### Task to carry out
Take the lines below from the first through the one that contains "Command Cheat Sheet" and copy them exactly.

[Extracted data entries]

+++++

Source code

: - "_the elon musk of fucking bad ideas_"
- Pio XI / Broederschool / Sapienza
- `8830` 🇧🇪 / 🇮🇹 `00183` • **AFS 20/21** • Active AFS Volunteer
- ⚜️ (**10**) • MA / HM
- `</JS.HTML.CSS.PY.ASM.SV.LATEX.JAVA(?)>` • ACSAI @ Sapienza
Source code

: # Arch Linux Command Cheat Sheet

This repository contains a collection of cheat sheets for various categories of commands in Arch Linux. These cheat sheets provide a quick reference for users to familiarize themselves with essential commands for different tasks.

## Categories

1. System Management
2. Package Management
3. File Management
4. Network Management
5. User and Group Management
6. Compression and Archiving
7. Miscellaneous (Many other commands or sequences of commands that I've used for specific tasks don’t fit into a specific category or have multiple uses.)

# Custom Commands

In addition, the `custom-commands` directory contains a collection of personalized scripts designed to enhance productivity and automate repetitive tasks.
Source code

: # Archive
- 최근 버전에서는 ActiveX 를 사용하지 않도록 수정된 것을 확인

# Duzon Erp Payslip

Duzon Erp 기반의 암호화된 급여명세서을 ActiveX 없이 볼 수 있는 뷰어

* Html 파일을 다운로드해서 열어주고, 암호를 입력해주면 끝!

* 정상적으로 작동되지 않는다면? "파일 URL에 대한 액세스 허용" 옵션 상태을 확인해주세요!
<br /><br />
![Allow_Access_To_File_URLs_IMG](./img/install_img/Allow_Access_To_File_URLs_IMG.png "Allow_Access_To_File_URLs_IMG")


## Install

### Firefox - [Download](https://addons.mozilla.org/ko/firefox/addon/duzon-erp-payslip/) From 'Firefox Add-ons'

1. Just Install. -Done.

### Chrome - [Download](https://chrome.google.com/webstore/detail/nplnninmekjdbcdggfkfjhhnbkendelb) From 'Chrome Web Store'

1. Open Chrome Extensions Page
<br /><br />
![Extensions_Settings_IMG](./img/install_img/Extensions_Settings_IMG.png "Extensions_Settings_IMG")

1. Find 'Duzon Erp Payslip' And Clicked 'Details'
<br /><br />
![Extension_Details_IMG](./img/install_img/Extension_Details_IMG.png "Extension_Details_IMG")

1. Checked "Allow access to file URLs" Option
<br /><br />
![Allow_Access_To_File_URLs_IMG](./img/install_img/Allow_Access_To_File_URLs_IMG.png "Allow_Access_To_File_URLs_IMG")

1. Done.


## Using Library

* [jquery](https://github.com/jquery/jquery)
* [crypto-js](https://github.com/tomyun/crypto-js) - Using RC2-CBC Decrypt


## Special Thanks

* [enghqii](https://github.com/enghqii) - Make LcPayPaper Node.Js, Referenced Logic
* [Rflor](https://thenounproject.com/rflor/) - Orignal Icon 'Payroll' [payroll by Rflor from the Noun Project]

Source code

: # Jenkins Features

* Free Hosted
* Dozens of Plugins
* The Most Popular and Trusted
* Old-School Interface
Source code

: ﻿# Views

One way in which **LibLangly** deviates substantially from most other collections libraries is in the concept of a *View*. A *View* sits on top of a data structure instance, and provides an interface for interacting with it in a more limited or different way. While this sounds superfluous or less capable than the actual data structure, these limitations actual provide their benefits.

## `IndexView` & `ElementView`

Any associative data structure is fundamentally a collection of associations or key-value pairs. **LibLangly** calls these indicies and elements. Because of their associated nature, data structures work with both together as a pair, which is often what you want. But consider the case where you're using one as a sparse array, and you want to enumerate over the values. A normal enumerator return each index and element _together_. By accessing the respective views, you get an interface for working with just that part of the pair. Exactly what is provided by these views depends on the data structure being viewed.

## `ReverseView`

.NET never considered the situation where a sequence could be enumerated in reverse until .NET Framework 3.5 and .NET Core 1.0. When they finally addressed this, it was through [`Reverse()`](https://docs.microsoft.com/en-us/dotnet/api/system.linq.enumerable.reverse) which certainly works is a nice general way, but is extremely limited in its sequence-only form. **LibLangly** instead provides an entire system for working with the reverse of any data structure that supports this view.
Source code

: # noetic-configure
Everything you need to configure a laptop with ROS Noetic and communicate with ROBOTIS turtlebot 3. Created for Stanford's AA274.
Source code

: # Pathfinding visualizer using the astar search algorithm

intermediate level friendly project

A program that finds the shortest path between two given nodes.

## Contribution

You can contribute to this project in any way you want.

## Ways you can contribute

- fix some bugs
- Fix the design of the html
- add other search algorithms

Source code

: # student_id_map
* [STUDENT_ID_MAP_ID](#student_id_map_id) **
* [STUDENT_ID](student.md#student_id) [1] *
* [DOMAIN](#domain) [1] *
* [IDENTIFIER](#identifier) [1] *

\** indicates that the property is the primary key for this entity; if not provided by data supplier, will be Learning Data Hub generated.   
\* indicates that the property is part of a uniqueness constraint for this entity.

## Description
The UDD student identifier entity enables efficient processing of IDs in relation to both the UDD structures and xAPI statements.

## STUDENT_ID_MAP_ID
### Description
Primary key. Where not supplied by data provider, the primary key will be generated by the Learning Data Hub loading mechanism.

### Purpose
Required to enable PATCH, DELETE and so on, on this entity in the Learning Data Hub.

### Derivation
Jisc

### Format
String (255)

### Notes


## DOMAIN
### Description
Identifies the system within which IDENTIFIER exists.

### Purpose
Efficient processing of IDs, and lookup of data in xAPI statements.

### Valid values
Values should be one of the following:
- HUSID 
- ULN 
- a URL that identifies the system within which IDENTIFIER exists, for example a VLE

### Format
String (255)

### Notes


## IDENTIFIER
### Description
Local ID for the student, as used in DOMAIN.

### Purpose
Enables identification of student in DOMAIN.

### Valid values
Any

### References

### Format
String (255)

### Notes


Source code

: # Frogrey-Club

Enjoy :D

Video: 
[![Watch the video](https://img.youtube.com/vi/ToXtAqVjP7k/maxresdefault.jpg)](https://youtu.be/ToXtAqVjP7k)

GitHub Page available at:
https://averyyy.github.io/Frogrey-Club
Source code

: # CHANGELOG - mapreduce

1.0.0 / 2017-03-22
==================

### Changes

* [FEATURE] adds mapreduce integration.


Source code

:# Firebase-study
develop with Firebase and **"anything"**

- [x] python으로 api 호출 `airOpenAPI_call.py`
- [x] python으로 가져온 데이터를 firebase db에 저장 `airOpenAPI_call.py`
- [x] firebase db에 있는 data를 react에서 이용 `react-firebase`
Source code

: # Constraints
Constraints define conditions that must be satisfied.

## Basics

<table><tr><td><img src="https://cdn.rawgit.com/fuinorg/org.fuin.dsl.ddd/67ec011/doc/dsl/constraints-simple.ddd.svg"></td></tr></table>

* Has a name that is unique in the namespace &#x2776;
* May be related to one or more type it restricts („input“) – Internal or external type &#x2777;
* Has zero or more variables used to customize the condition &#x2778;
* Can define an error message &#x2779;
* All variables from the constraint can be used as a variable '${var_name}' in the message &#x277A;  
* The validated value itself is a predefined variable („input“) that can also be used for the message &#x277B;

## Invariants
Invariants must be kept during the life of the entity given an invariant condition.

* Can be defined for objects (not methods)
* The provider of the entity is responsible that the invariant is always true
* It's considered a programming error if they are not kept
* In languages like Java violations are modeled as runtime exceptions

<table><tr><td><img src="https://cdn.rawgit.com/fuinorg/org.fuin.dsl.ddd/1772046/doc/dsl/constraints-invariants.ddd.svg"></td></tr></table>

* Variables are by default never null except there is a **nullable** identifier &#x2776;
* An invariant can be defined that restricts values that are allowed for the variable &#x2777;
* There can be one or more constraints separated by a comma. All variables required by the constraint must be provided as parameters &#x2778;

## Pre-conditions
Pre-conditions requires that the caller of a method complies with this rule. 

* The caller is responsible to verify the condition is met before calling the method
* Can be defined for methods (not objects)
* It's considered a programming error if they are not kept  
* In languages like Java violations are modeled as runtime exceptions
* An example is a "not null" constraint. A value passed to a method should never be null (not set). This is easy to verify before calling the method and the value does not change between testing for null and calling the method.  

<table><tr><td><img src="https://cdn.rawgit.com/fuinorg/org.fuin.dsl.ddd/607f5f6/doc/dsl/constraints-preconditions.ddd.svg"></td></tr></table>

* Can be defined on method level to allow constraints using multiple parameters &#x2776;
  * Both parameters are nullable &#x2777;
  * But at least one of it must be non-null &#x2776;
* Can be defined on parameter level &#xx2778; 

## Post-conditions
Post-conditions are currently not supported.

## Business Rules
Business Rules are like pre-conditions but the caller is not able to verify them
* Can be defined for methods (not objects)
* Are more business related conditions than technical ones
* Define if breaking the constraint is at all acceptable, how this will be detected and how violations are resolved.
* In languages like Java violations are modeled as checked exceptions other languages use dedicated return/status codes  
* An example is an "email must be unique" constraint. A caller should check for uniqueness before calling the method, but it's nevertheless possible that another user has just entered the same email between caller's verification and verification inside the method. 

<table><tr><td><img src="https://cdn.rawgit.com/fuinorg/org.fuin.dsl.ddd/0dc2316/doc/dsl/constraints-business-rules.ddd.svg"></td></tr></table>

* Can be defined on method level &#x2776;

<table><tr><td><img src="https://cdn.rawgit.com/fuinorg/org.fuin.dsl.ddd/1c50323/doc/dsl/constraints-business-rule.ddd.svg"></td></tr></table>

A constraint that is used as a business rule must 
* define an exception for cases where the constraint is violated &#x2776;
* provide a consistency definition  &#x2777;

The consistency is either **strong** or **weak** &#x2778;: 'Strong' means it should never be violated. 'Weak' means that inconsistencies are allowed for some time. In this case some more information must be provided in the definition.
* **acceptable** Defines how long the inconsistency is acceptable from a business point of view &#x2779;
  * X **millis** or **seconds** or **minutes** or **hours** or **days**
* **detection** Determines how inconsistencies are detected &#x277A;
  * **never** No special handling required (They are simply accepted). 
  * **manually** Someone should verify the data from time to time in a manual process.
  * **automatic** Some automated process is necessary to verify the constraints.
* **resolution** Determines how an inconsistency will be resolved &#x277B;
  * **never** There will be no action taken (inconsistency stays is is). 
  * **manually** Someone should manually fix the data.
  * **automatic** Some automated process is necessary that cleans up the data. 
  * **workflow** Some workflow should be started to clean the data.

+++++

### Reply to the task
Source code

: - "_the elon musk of fucking bad ideas_"
- Pio XI / Broederschool / Sapienza
- `8830` 🇧🇪 / 🇮🇹 `00183` • **AFS 20/21** • Active AFS Volunteer
- ⚜️ (**10**) • MA / HM
- `</JS.HTML.CSS.PY.ASM.SV.LATEX.JAVA(?)>` • ACSAI @ Sapienza
Source code

: # Arch Linux Command Cheat Sheet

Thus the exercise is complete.